==== Task inputs
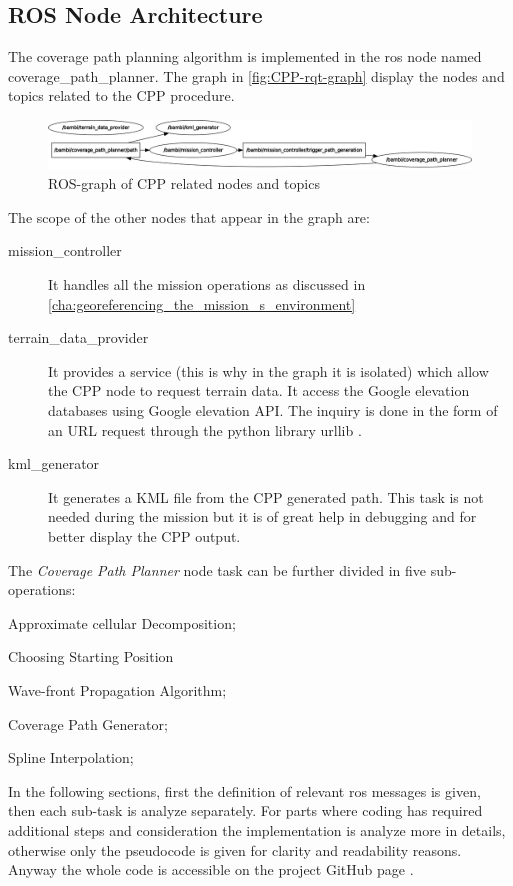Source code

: \subsection{ROS Node Architecture} %
\label{sub:ros_node_architecture}
The coverage path planning algorithm is implemented in the \acrshort{ros} node named \textsf{coverage\_path\_planner}. The graph in \autoref{fig:CPP-rqt-graph} display the nodes and topics related to the CPP procedure.
\begin{figure}[ht]
    \centering
    \includegraphics[width=1\textwidth]{figures/C3/CPP-rqt-graph.png}
    \caption{ROS-graph of CPP related nodes and topics}
    \label{fig:CPP-rqt-graph}
\end{figure}
The scope of the other nodes that appear in the graph are:
\begin{description}
	\item[\textsf{mission\_controller}] It handles all the mission operations as discussed in \autoref{cha:georeferencing_the_mission_s_environment}
	\item[\textsf{terrain\_data\_provider}] It provides a service (this is why in the graph it is isolated) which allow the CPP node to request terrain data. It access the Google elevation databases using Google elevation API. The inquiry is done in the form of an URL request through the python library \textsf{urllib} \cite{urllib}. 
	\item[\textsf{kml\_generator}] It generates a KML file from the CPP generated path. This task is not needed during the mission but it is of great help in debugging and for better display the CPP output.
\end{description}
The \textit{Coverage Path Planner} node task can be further divided in five sub-operations:
\begin{enumerate*}[label={(\arabic*)}]
	\item Approximate cellular Decomposition;
	\item Choosing Starting Position
	\item Wave-front Propagation Algorithm;
	\item Coverage Path Generator;
	\item Spline Interpolation;
\end{enumerate*}
 In the following sections, first the definition of relevant \acrshort{ros} messages is given, then each sub-task is analyze separately. For parts where coding has required additional steps and consideration the implementation is analyze more in details, otherwise only the pseudocode is given for clarity and readability reasons. Anyway the whole code is accessible on the project GitHub page \cite{bambiProjectGit}.
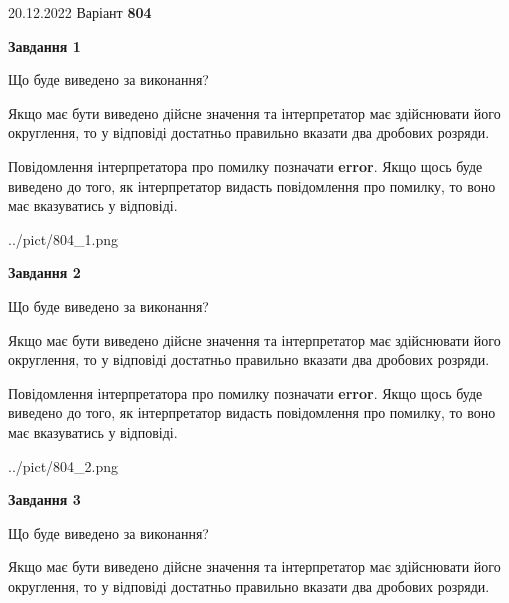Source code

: \documentclass[12pt, ukrainian]{article}
\begin{document}
{20.12.2022 Варіант \No \textbf { 804 }\par}
{
\begin {Large}

{\begin {center}\textbf{Завдання 1}\end {center}}\par
Що буде виведено за виконання? \par

Якщо має бути виведено дійсне значення та інтерпретатор має здійснювати його округлення, 
то у відповіді достатньо правильно вказати два дробових розряди.

Повідомлення інтерпретатора про помилку позначати \textbf{error}.
Якщо щось буде виведено до того, як інтерпретатор видасть повідомлення про помилку, 
то воно має вказуватись у відповіді. \par

\begin{center}
	{../pict/804_1.png}
\end{center}
\newpage

{\begin {center}\textbf{Завдання 2}\end {center}}\par
Що буде виведено за виконання? \par

Якщо має бути виведено дійсне значення та інтерпретатор має здійснювати його округлення, 
то у відповіді достатньо правильно вказати два дробових розряди.

Повідомлення інтерпретатора про помилку позначати \textbf{error}.
Якщо щось буде виведено до того, як інтерпретатор видасть повідомлення про помилку, 
то воно має вказуватись у відповіді. \par

\begin{center}
	{../pict/804_2.png}
\end{center}
\newpage

{\begin {center}\textbf{Завдання 3}\end {center}}\par
Що буде виведено за виконання? \par

Якщо має бути виведено дійсне значення та інтерпретатор має здійснювати його округлення, 
то у відповіді достатньо правильно вказати два дробових розряди.


\end{Large}}
\end{document}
========
[Work instructions]:
Locate the word "display" in the data above. Copy every line carrying it.

[Result of the exercise]:
The coverage path planning algorithm is implemented in the \acrshort{ros} node named \textsf{coverage\_path\_planner}. The graph in \autoref{fig:CPP-rqt-graph} display the nodes and topics related to the CPP procedure.
	\item[\textsf{kml\_generator}] It generates a KML file from the CPP generated path. This task is not needed during the mission but it is of great help in debugging and for better display the CPP output.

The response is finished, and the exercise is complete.